Critics have noted that a film focused on a low point for law enforcement and the press was directed by a prominent conservative at a time when President Trump has vilified the F.B.I. as an arm of the so-called deep state and has repeatedly called the news media “the enemy of the people.”
In the Vanity Fair article, Ms. Brenner wrote that an unnamed staff member at The Journal-Constitution referred to Ms. Scruggs as a “police groupie.” But the article did not report that she had used sex to learn that Mr. Jewell was a suspect or had a sexual relationship with any F.B.I. agent on the case.
Ms. Scruggs shared a byline for the July 1996 article naming Mr. Jewell as a suspect with Ron Martz. In an interview, Mr. Martz, who spent 26 years at the paper before leaving in 2007, said that he had not been contacted by anybody working on the film and that its portrayal of his colleague was false.
“She could be flirtatious, but she wouldn’t have done that sort of thing, because she was very conscious of her role as a reporter and she wanted to be known as a top-notch reporter,” he said.
He added, “That sort of portrayal of her, it’s an insult not only to her, but to just about any other woman who’s been a reporter.”
At an awards-campaign talk in Los Angeles last month, the film’s screenwriter, Mr. Ray, said he had spoken with people involved in the case. “I will stand behind every word of the script,” he added.
Ms. Wilde defended the role in a thread she posted on Twitter on Thursday in which she expressed support for journalists and said that, in her understanding of the role, Ms. Scruggs and the F.B.I. agent “were in a pre-existing romantic relationship, not a transactional exchange of sex for information.” While the movie shows the pair having an earlier acquaintance, there is no indication that their relationship was romantic.
Mr. Alexander and Mr. Salwen, the authors of the book that served as source material, met with Mr. Eastwood over the summer.
“We realized we had the same motivation,” Mr. Salwen said. “This is the story of a man who should have a statue for the lives he saved, but, instead, this unsung hero is misunderstood.”
The book refers to Ms. Scruggs’s “reputation” for sleeping with sources but reports that she got the tip about Mr. Jewell from someone in the Atlanta police department before having it confirmed by the F.B.I. agent. In a statement, the authors said: “We have been asked repeatedly whether we found evidence that Scruggs traded sex for the story. We did not.” They declined to discuss their input on the bar scene.

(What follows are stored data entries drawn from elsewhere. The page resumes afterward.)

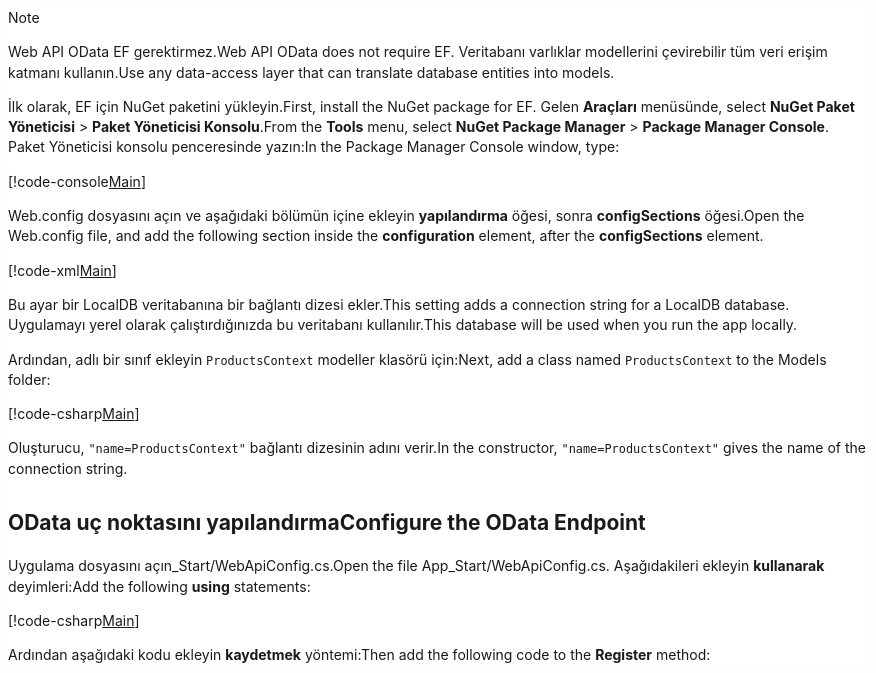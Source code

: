 > [!NOTE]
> <span data-ttu-id="f8fde-143">Web API OData EF gerektirmez.</span><span class="sxs-lookup"><span data-stu-id="f8fde-143">Web API OData does not require EF.</span></span> <span data-ttu-id="f8fde-144">Veritabanı varlıklar modellerini çevirebilir tüm veri erişim katmanı kullanın.</span><span class="sxs-lookup"><span data-stu-id="f8fde-144">Use any data-access layer that can translate database entities into models.</span></span>


<span data-ttu-id="f8fde-145">İlk olarak, EF için NuGet paketini yükleyin.</span><span class="sxs-lookup"><span data-stu-id="f8fde-145">First, install the NuGet package for EF.</span></span> <span data-ttu-id="f8fde-146">Gelen **Araçları** menüsünde, select **NuGet Paket Yöneticisi** &gt; **Paket Yöneticisi Konsolu**.</span><span class="sxs-lookup"><span data-stu-id="f8fde-146">From the **Tools** menu, select **NuGet Package Manager** &gt; **Package Manager Console**.</span></span> <span data-ttu-id="f8fde-147">Paket Yöneticisi konsolu penceresinde yazın:</span><span class="sxs-lookup"><span data-stu-id="f8fde-147">In the Package Manager Console window, type:</span></span>

[!code-console[Main](create-an-odata-v4-endpoint/samples/sample3.cmd)]

<span data-ttu-id="f8fde-148">Web.config dosyasını açın ve aşağıdaki bölümün içine ekleyin **yapılandırma** öğesi, sonra **configSections** öğesi.</span><span class="sxs-lookup"><span data-stu-id="f8fde-148">Open the Web.config file, and add the following section inside the **configuration** element, after the **configSections** element.</span></span>

[!code-xml[Main](create-an-odata-v4-endpoint/samples/sample4.xml?highlight=6)]

<span data-ttu-id="f8fde-149">Bu ayar bir LocalDB veritabanına bir bağlantı dizesi ekler.</span><span class="sxs-lookup"><span data-stu-id="f8fde-149">This setting adds a connection string for a LocalDB database.</span></span> <span data-ttu-id="f8fde-150">Uygulamayı yerel olarak çalıştırdığınızda bu veritabanı kullanılır.</span><span class="sxs-lookup"><span data-stu-id="f8fde-150">This database will be used when you run the app locally.</span></span>

<span data-ttu-id="f8fde-151">Ardından, adlı bir sınıf ekleyin `ProductsContext` modeller klasörü için:</span><span class="sxs-lookup"><span data-stu-id="f8fde-151">Next, add a class named `ProductsContext` to the Models folder:</span></span>

[!code-csharp[Main](create-an-odata-v4-endpoint/samples/sample5.cs)]

<span data-ttu-id="f8fde-152">Oluşturucu, `"name=ProductsContext"` bağlantı dizesinin adını verir.</span><span class="sxs-lookup"><span data-stu-id="f8fde-152">In the constructor, `"name=ProductsContext"` gives the name of the connection string.</span></span>

## <a name="configure-the-odata-endpoint"></a><span data-ttu-id="f8fde-153">OData uç noktasını yapılandırma</span><span class="sxs-lookup"><span data-stu-id="f8fde-153">Configure the OData Endpoint</span></span>

<span data-ttu-id="f8fde-154">Uygulama dosyasını açın\_Start/WebApiConfig.cs.</span><span class="sxs-lookup"><span data-stu-id="f8fde-154">Open the file App\_Start/WebApiConfig.cs.</span></span> <span data-ttu-id="f8fde-155">Aşağıdakileri ekleyin **kullanarak** deyimleri:</span><span class="sxs-lookup"><span data-stu-id="f8fde-155">Add the following **using** statements:</span></span>

[!code-csharp[Main](create-an-odata-v4-endpoint/samples/sample6.cs)]

<span data-ttu-id="f8fde-156">Ardından aşağıdaki kodu ekleyin **kaydetmek** yöntemi:</span><span class="sxs-lookup"><span data-stu-id="f8fde-156">Then add the following code to the **Register** method:</span></span>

After the screening held for Journal-Constitution staff members on Wednesday, Ken Foskett, an investigations editor at the paper, interrogated the authors of “The Suspect” in a question-and-answer session. The film is fair in its treatment of Mr. Jewell, Mr. Foskett said, but not Ms. Scruggs.
“Why are the liberties taken with her?” he asked. “That’s my question. And why is that defensible?”
“I will leave that to Warner Bros.,” Mr. Salwen said.
The discussion also went into the question of whether the newspaper had been right, in the weeks after the bombing, to report that Mr. Jewell was the leading suspect and to describe him as someone who “fits the profile of the lone bomber.” (A libel lawsuit filed against the newspaper was dismissed in 2007.)
“I think it’s worth addressing the broader criticism, regardless of what the movie got right or wrong,” Meris Lutz, a reporter at the paper, said. Of the bar scene, she added: “It felt so unnecessary. If they had cut that, I don’t think it would have affected the movie at all.”
Brooks Barnes contributed reporting from Los Angeles.